Extracted records:

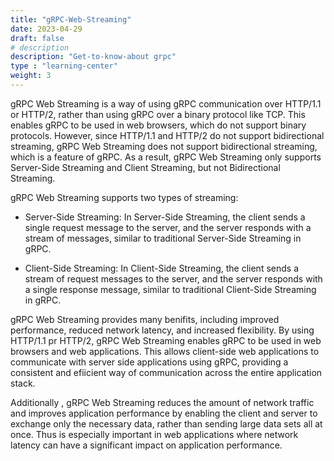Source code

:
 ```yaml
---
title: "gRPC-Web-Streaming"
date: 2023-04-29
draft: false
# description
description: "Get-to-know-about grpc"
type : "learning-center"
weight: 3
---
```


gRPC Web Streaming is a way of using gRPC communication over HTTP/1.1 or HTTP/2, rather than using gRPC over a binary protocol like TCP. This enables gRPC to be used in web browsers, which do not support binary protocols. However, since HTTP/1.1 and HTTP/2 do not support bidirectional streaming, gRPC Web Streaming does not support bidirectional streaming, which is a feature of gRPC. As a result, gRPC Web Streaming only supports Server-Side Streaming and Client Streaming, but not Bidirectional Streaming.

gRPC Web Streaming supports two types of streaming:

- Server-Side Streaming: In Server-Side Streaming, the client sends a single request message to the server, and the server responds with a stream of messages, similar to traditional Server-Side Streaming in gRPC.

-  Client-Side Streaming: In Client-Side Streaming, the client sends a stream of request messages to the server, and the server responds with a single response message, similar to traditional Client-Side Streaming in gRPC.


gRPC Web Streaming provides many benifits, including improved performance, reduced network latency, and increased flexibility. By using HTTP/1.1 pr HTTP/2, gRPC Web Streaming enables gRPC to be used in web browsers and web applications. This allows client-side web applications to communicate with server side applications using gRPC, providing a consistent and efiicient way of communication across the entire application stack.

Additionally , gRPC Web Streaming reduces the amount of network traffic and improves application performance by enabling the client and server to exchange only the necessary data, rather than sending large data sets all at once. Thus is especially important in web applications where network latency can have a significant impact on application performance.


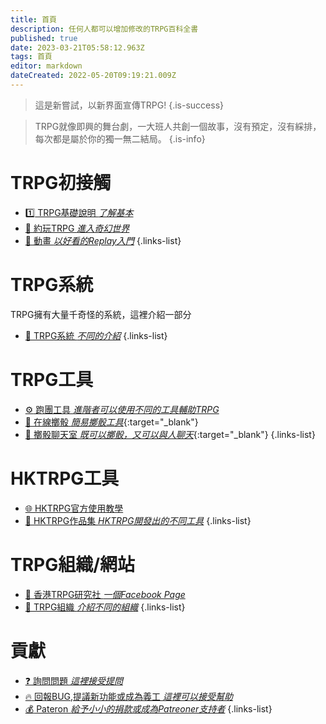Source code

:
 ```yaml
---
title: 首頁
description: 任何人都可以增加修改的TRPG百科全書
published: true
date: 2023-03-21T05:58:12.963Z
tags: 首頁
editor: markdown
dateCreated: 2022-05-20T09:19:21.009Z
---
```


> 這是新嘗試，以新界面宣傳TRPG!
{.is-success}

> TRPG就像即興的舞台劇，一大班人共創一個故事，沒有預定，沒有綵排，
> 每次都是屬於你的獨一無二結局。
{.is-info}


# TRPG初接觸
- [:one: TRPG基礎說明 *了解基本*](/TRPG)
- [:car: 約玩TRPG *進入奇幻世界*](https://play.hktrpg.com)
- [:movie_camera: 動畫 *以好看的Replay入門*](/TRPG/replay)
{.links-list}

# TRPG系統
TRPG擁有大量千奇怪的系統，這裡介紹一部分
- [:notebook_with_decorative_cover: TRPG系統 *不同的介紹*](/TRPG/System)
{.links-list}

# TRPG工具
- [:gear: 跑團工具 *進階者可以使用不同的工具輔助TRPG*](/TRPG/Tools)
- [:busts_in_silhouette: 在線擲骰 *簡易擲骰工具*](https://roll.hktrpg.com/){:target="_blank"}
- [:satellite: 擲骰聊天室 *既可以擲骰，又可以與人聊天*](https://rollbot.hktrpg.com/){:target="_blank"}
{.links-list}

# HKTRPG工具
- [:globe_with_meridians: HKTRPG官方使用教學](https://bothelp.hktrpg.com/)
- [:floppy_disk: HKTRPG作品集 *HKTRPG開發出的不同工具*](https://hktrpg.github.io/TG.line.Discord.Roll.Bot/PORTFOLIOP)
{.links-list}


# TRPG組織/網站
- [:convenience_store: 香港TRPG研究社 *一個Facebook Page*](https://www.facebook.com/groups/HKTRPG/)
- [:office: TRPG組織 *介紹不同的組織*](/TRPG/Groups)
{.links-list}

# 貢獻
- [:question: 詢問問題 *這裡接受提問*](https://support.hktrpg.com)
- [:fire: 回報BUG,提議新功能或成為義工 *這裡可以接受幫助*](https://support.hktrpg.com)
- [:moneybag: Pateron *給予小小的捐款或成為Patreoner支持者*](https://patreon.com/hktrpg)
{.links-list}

Exercise:
Which lines of the data include "TRPG系統"? Copy each of them.

Exercise output:
# TRPG系統
- [:notebook_with_decorative_cover: TRPG系統 *不同的介紹*](/TRPG/System)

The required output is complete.